As Americans mourn the loss of life in San Bernardino, California, and the perpetuation of intolerance in Staunton, Virginia, Gerhardt's documentary project is as relevant as ever. We checked in with the artist to talk about the evolution of his series.
You began your project after observing the controversy that erupted in response to a proposed mosque and community center in Staten Island in 2010. Five years later, your project seems as relevant as ever. How has the project changed over time?
When I began the project, it started out not just as a documentary project -- about a mosque and community in Brooklyn, where I spent the first year of the project -- but also as a learning experience for me. Before starting this project, the only Muslim Americans I knew were the cab drivers in the city I would sometimes ride with, and the guys I bought my morning coffee from.
As the controversy around the proposed mosque on Staten Island grew, I realized that a lot of the fear that people seemed to be expressing was about what they feared was going on in mosques. But no one had seemed to have spent a lot of time with the Muslim American population, or in a mosque, to know what was going on. So I thought, as a photographer and a curious individual, I would look into the story of Muslim American communities myself.
Have the goals of the project changed over time?

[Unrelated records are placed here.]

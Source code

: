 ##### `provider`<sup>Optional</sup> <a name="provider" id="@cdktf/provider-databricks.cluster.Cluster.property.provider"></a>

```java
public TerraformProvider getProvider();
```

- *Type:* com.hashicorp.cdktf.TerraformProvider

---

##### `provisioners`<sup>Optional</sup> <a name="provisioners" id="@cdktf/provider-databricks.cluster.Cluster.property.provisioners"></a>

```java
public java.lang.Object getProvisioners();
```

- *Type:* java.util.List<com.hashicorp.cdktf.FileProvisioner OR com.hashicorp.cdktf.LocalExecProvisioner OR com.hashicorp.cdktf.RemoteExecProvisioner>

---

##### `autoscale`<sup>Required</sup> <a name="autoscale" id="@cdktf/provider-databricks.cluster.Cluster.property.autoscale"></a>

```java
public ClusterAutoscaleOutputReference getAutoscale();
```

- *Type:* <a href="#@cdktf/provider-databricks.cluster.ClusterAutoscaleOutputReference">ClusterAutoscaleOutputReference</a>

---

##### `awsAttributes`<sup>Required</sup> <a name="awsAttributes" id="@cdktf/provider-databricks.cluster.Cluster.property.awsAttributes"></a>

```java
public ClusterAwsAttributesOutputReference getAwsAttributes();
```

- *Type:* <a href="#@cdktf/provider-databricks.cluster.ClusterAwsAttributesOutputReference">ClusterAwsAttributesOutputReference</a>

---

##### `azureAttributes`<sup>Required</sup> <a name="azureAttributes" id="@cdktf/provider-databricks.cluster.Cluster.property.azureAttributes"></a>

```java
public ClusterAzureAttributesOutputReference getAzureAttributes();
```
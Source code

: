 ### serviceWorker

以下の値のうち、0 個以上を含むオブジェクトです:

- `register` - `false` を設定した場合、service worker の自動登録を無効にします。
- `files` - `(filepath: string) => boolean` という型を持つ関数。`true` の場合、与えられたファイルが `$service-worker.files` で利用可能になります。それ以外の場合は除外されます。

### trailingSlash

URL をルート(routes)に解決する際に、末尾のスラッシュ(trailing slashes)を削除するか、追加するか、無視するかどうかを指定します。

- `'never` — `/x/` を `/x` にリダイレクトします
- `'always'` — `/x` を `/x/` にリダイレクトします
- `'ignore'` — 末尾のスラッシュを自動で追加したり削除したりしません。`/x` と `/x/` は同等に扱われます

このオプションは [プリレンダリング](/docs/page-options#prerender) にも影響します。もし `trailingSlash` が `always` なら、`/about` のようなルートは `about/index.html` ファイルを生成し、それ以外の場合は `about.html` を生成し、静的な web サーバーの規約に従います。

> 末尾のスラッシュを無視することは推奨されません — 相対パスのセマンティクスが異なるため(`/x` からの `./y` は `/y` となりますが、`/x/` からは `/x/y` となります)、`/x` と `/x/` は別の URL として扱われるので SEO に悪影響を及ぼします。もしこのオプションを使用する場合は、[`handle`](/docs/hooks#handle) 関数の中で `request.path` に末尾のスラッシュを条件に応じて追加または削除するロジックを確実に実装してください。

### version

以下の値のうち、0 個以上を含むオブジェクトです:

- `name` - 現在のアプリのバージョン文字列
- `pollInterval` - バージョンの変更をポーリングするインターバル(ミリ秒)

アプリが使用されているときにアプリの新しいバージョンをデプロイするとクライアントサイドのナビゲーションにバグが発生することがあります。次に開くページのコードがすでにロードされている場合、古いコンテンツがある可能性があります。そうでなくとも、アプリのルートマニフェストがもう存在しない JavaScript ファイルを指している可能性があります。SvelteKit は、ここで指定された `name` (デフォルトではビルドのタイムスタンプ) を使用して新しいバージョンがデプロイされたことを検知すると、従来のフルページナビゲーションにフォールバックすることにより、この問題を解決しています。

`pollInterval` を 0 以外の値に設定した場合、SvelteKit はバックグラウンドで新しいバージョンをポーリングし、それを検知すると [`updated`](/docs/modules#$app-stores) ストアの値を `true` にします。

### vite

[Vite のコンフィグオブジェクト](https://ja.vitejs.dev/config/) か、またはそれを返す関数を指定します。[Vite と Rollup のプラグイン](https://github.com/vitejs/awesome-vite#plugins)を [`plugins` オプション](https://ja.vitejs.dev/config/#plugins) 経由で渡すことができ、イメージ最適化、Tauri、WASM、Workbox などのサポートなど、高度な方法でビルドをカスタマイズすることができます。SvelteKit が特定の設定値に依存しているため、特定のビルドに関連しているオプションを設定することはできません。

I am not sure if the goals of the project have really changed over time, but rather they have expanded. I started out covering just one community in Brooklyn. But when that first part of the project was done, I realized that no one community could tell the whole story. So I began to visit others, not just in New York, but around the country, in the hopes of showing the diversity of the Muslim American population.
As the backlash over Muslim populations have expanded from the mosque on Staten Island to other areas of the country, so has my work expanded. And it is still not done. I am still making photographs for the project as I travel. My goal is to eventually cover Muslim American populations not in every state necessarily, but in all the different areas of the United States.
What has been your response to the recent coverage of Muslim Americans in the news, and the amplified discussion of terror and intolerance that has been happening across mainstream media?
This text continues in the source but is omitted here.